Saved entries:
+---+

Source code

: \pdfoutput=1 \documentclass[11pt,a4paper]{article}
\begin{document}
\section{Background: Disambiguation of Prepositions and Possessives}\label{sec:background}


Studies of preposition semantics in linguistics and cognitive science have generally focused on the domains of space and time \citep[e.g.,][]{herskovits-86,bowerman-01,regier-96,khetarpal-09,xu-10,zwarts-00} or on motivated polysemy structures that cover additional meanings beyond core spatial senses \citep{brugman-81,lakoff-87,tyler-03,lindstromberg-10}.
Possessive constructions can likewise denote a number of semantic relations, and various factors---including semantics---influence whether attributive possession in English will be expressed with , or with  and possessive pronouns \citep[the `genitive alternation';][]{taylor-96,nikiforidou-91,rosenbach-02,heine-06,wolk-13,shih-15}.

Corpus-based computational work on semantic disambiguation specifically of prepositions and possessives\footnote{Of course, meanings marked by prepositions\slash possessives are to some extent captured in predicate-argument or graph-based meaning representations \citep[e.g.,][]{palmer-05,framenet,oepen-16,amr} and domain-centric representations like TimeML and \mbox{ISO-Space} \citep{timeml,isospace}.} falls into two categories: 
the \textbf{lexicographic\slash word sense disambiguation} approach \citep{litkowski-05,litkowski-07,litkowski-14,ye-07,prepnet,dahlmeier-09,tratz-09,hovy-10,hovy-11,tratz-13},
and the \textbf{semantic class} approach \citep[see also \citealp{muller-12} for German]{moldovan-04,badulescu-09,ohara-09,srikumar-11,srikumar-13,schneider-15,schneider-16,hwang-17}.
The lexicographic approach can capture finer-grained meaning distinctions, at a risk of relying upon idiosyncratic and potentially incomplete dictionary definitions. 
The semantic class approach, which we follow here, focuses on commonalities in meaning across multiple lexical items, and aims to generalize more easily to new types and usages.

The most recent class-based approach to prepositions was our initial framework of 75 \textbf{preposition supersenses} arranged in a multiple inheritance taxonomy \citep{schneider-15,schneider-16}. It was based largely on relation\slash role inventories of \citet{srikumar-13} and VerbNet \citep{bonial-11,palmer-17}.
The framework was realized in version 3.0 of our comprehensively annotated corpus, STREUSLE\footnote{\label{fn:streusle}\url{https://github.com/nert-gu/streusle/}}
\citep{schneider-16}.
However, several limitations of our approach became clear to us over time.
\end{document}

+---+

* **What you should do**
For this exercise, restate every record word for word.

* **Final answer**
Source code

: \pdfoutput=1 \documentclass[11pt,a4paper]{article}
\begin{document}
\section{Background: Disambiguation of Prepositions and Possessives}\label{sec:background}


Studies of preposition semantics in linguistics and cognitive science have generally focused on the domains of space and time \citep[e.g.,][]{herskovits-86,bowerman-01,regier-96,khetarpal-09,xu-10,zwarts-00} or on motivated polysemy structures that cover additional meanings beyond core spatial senses \citep{brugman-81,lakoff-87,tyler-03,lindstromberg-10}.
Possessive constructions can likewise denote a number of semantic relations, and various factors---including semantics---influence whether attributive possession in English will be expressed with , or with  and possessive pronouns \citep[the `genitive alternation';][]{taylor-96,nikiforidou-91,rosenbach-02,heine-06,wolk-13,shih-15}.

Corpus-based computational work on semantic disambiguation specifically of prepositions and possessives\footnote{Of course, meanings marked by prepositions\slash possessives are to some extent captured in predicate-argument or graph-based meaning representations \citep[e.g.,][]{palmer-05,framenet,oepen-16,amr} and domain-centric representations like TimeML and \mbox{ISO-Space} \citep{timeml,isospace}.} falls into two categories: 
the \textbf{lexicographic\slash word sense disambiguation} approach \citep{litkowski-05,litkowski-07,litkowski-14,ye-07,prepnet,dahlmeier-09,tratz-09,hovy-10,hovy-11,tratz-13},
and the \textbf{semantic class} approach \citep[see also \citealp{muller-12} for German]{moldovan-04,badulescu-09,ohara-09,srikumar-11,srikumar-13,schneider-15,schneider-16,hwang-17}.
The lexicographic approach can capture finer-grained meaning distinctions, at a risk of relying upon idiosyncratic and potentially incomplete dictionary definitions. 
The semantic class approach, which we follow here, focuses on commonalities in meaning across multiple lexical items, and aims to generalize more easily to new types and usages.

The most recent class-based approach to prepositions was our initial framework of 75 \textbf{preposition supersenses} arranged in a multiple inheritance taxonomy \citep{schneider-15,schneider-16}. It was based largely on relation\slash role inventories of \citet{srikumar-13} and VerbNet \citep{bonial-11,palmer-17}.
The framework was realized in version 3.0 of our comprehensively annotated corpus, STREUSLE\footnote{\label{fn:streusle}\url{https://github.com/nert-gu/streusle/}}
\citep{schneider-16}.
However, several limitations of our approach became clear to us over time.
\end{document}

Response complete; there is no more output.